--- SUPPLIED RECORDS Enclosed Below ---
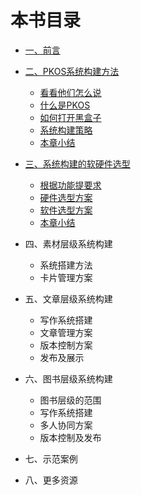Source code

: # 本书目录

- [一、前言](01_preface.md)

- [二、PKOS系统构建方法](2_system_principle/README.md)
    - [看看他们怎么说](2_system_principle/benifit.md)
    - [什么是PKOS](2_system_principle/definition.md) 
    - [如何打开黑盒子](2_system_principle/explore_system.md)
    - [系统构建策略](2_system_principle/strategy_of_system_buildup.md)
    - [本章小结](2_system_principle/section_summary.md)
- [三、系统构建的软硬件选型](3_buildup_demand/README.md)
    - [根据功能提要求](3_buildup_demand/demand.md)
    - [硬件选型方案](3_buildup_demand/hardware.md)
    - [软件选型方案](3_buildup_demand/software.md)
    - [本章小结](3_buildup_demand/pkos_workflow.md)
- 四、素材层级系统构建
    - 系统搭建方法
    - 卡片管理方案
- 五、文章层级系统构建
	- 写作系统搭建
	- 文章管理方案
	- 版本控制方案
	- 发布及展示
- 六、图书层级系统构建
	- 图书层级的范围
	- 写作系统搭建
	- 多人协同方案
	- 版本控制及发布
- 七、示范案例
- 八、更多资源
--- End of Enclosed SUPPLIED RECORDS ---
■ EXERCISE DIRECTIONS ■
Give the lines again exactly, starting where the entries begin and stopping once the line with "- [本章小结](2_sys" is included; pictures are not copied.

■ SOLUTION TO THIS TASK ■
Source code

: # 本书目录

- [一、前言](01_preface.md)

- [二、PKOS系统构建方法](2_system_principle/README.md)
    - [看看他们怎么说](2_system_principle/benifit.md)
    - [什么是PKOS](2_system_principle/definition.md) 
    - [如何打开黑盒子](2_system_principle/explore_system.md)
    - [系统构建策略](2_system_principle/strategy_of_system_buildup.md)
    - [本章小结](2_system_principle/section_summary.md)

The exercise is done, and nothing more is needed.